In article <4051@megaron.arizona.edu>, mike@arizona.edu (Mike Coffin) writes:
> From article <996@sdcc13.ucsd.EDU>, by ln63wgq@sdcc13.ucsd.EDU (Keith Messer):
> > I don't expect I'm even close to the smartest person who's worked on the
> > problem, but if my approach isn't going to work, I'd like to hear why.
> > Perhaps you have a really nifty job and are a bright guy, but you're acting
> > like a geek.
> 
> I guess this is directed at me, despite the subject line.  Well, I
> don't have a nifty job --- I'm just another lowly grad student --- but
> I don't see how I was acting like a geek.  I didn't even say your
> approach wouldn't work.

Ingrid Schaumuller-Bichl of Austria had a paper in Eurocrypt 82
(actually Lectures Notes in Computer Science #149, Cryptography, by
Springer-Verlag, 1983) about finding the complexity of DES (DEA in
Europe) by representing each output bit as an XOR-sum-of-products (an
idea originally due to M.E. Hellman of Stanford in 1976).

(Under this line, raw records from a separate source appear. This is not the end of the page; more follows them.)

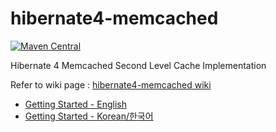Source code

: # hibernate4-memcached
[![Maven Central](https://maven-badges.herokuapp.com/maven-central/kr.pe.kwonnam.hibernate4memcached/hibernate4-memcached-core/badge.svg)](https://maven-badges.herokuapp.com/maven-central/kr.pe.kwonnam.hibernate4memcached/hibernate4-memcached-core)

Hibernate 4 Memcached Second Level Cache Implementation


Refer to wiki page : [hibernate4-memcached wiki](https://github.com/kwon37xi/hibernate4-memcached/wiki)

* [Getting Started - English](https://github.com/kwon37xi/hibernate4-memcached/wiki/GettingStarted_EN)
* [Getting Started - Korean/한국어](https://github.com/kwon37xi/hibernate4-memcached/wiki/GettingStarted_KO)
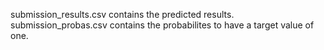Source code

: submission_results.csv contains the predicted results.
submission_probas.csv contains the probabilites to have a target value of one.
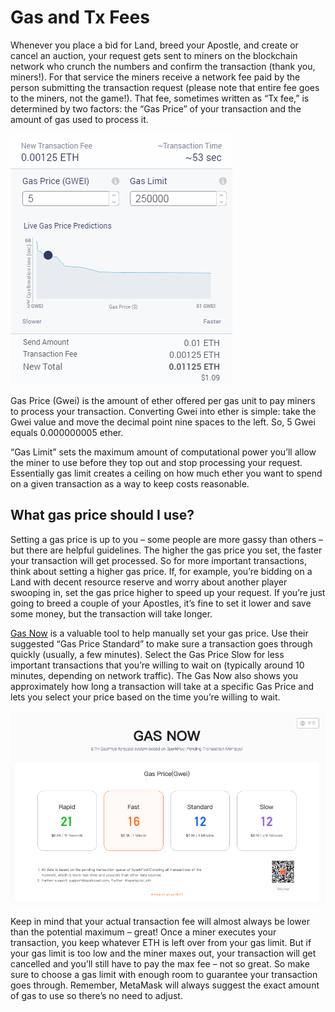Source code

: # Gas and Tx Fees

Whenever you place a bid for Land, breed your Apostle, and create or cancel an auction, your request gets sent to miners on the blockchain network who crunch the numbers and confirm the transaction (thank you, miners!). For that service the miners receive a network fee paid by the person submitting the transaction request (please note that entire fee goes to the miners, not the game!). That fee, sometimes written as “Tx fee,” is determined by two factors: the “Gas Price” of your transaction and the amount of gas used to process it.

![Metamask Gas Price and Tx Fees](../../.gitbook/assets/metamask_gasprice.png)

Gas Price (Gwei) is the amount of ether offered per gas unit to pay miners to process your transaction. Converting Gwei into ether is simple: take the Gwei value and move the decimal point nine spaces to the left. So, 5 Gwei equals 0.000000005 ether.

“Gas Limit” sets the maximum amount of computational power you’ll allow the miner to use before they top out and stop processing your request. Essentially gas limit creates a ceiling on how much ether you want to spend on a given transaction as a way to keep costs reasonable. 

## **What gas price should I use?**

Setting a gas price is up to you – some people are more gassy than others – but there are helpful guidelines. The higher the gas price you set, the faster your transaction will get processed. So for more important transactions, think about setting a higher gas price. If, for example, you’re bidding on a Land with decent resource reserve and worry about another player swooping in, set the gas price higher to speed up your request. If you’re just going to breed a couple of your Apostles, it’s fine to set it lower and save some money, but the transaction will take longer.

[Gas Now](https://gasnow.org) is a valuable tool to help manually set your gas price. Use their suggested “Gas Price Standard” to make sure a transaction goes through quickly (usually, a few minutes). Select the Gas Price Slow for less important transactions that you’re willing to wait on (typically around 10 minutes, depending on network traffic). The Gas Now also shows you approximately how long a transaction will take at a specific Gas Price and lets you select your price based on the time you’re willing to wait.

![Gasnow Gadget](../../.gitbook/assets/gasnow.png)

Keep in mind that your actual transaction fee will almost always be lower than the potential maximum – great! Once a miner executes your transaction, you keep whatever ETH is left over from your gas limit. But if your gas limit is too low and the miner maxes out, your transaction will get cancelled and you’ll still have to pay the max fee – not so great. So make sure to choose a gas limit with enough room to guarantee your transaction goes through. Remember, MetaMask will always suggest the exact amount of gas to use so there’s no need to adjust.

He was able to make significant progress on S-P systems using linear
S-boxes, and also gives the XOR-sop exprfessions for each of the 8
S-boxes.

His conclusion was that the computers fast enough and large enough to
simplify the polynomials that arise would probably be able to
"brute-force" search the DES key.  He also suggested a meet-in-the-
middle attack where the intermediate variables after the 8th round of
substitution/permutation are expressed in terms of both the inputs and
the outputs, giving a far simpler system of 64 equations in 56 unknowns.

So Keith, keep plugging on that simplifier, because that's a good idea.
And Mike, lighten up.  If he doesn't know how hard a problem he's
working on, he might just solve it.

And let's not call each other geeks, okay?